**REQUIRED WORK**
Would you please output, word for word, the span of the listing below that opens on the line containing "The purpose of" and closes on the line containing "probe, and laser"? Include both ends and nothing more.

[RECORDS FOR PROCESSING — start]

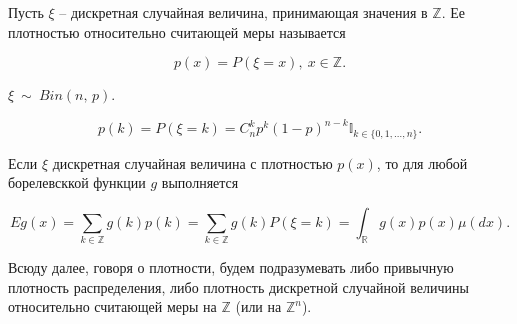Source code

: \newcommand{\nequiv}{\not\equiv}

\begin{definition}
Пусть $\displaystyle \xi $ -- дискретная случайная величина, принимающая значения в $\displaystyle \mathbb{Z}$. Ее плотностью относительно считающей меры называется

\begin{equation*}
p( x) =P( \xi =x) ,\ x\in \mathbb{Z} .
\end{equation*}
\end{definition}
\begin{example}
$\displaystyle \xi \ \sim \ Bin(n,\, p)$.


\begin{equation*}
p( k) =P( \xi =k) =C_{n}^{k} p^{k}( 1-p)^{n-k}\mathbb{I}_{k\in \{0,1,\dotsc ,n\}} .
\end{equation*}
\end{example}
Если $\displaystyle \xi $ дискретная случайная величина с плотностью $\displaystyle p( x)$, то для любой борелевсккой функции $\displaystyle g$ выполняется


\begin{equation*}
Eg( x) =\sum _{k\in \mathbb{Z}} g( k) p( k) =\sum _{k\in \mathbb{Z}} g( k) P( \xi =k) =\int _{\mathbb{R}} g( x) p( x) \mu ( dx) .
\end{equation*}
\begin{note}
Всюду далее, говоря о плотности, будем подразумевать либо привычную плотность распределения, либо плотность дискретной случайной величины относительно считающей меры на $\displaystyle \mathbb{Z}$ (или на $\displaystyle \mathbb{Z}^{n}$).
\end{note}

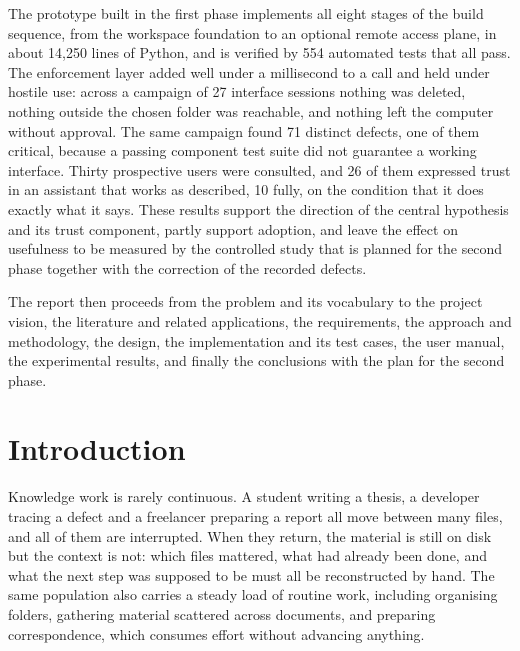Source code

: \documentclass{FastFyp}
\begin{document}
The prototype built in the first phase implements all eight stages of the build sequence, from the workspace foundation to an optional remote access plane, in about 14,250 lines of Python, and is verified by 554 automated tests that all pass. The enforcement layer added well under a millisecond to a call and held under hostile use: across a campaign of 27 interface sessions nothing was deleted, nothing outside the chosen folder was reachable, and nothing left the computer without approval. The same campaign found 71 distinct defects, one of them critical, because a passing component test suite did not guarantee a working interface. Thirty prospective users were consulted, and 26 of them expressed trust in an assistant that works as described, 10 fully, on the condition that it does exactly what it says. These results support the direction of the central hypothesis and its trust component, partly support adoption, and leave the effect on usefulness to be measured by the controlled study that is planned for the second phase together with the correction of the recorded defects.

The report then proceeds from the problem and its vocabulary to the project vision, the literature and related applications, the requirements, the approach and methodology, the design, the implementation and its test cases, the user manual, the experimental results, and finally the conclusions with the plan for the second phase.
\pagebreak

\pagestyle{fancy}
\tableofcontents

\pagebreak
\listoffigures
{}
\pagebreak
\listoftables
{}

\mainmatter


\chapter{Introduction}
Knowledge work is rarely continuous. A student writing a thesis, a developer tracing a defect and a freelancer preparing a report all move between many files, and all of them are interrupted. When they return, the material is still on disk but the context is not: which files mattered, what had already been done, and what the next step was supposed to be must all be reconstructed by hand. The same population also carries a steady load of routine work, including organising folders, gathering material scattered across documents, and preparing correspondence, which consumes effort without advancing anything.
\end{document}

[RECORDS FOR PROCESSING — finish]
[RECORDS FOR PROCESSING — start]

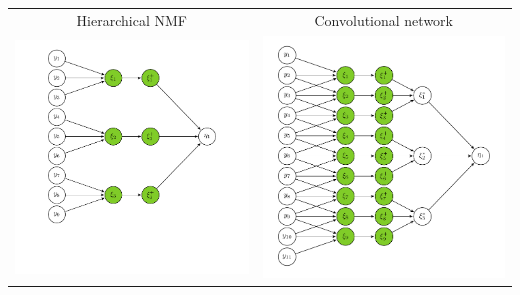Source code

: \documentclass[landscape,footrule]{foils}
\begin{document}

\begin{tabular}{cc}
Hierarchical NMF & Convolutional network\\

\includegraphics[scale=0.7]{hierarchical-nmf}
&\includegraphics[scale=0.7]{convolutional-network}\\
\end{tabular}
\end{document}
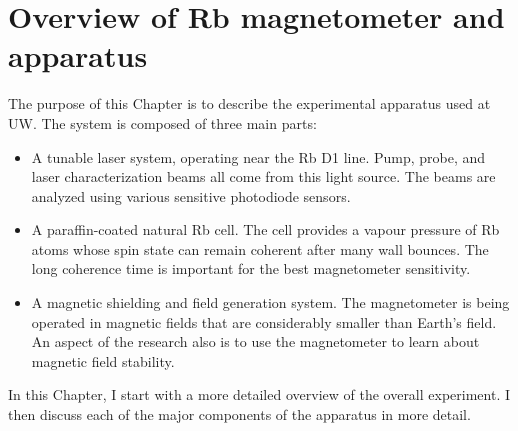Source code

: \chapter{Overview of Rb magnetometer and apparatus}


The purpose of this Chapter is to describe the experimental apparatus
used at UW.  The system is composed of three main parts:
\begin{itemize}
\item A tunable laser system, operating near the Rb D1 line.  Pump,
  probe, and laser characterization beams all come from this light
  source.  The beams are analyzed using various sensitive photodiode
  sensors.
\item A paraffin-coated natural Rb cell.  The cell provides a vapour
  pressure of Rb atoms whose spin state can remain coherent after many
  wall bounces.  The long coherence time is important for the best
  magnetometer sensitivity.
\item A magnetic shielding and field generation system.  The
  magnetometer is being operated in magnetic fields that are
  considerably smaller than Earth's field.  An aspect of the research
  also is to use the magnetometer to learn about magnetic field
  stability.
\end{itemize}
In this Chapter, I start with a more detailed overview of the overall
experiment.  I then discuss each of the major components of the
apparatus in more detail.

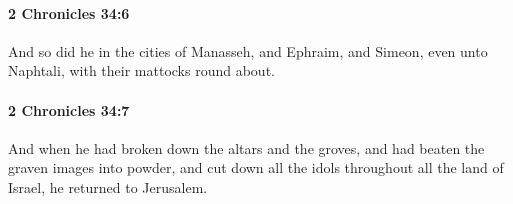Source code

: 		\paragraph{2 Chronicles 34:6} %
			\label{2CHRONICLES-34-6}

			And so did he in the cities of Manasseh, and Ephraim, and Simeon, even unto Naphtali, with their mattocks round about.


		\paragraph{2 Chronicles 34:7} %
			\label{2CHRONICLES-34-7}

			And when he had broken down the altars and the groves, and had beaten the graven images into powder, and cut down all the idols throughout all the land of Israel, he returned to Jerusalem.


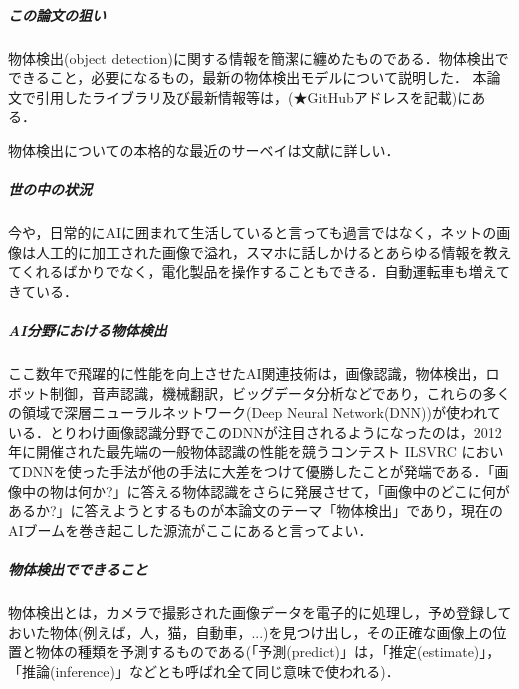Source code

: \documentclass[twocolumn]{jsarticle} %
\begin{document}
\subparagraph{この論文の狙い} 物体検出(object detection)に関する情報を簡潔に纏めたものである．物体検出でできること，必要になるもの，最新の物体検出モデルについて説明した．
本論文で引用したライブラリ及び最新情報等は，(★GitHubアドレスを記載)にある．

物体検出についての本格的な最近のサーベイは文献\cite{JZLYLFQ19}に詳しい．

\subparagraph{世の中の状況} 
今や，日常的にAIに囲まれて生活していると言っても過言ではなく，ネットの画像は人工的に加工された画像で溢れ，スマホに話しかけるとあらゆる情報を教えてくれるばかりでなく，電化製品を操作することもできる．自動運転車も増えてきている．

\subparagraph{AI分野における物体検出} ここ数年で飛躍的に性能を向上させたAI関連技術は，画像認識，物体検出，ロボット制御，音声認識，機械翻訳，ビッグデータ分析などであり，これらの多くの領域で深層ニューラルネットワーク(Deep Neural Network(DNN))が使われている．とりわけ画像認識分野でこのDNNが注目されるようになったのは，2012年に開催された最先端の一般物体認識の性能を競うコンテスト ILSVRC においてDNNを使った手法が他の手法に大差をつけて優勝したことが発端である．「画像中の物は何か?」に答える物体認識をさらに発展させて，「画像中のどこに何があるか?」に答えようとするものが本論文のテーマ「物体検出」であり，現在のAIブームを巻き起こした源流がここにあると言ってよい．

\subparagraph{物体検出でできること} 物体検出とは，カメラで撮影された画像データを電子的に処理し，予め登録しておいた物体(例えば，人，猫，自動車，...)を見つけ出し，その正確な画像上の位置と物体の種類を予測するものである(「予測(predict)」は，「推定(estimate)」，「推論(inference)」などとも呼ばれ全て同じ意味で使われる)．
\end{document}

[RECORDS FOR PROCESSING — finish]

**RESULT OF THE EXERCISE**
The purpose of this Chapter is to describe the experimental apparatus
used at UW.  The system is composed of three main parts:
\begin{itemize}
\item A tunable laser system, operating near the Rb D1 line.  Pump,
  probe, and laser characterization beams all come from this light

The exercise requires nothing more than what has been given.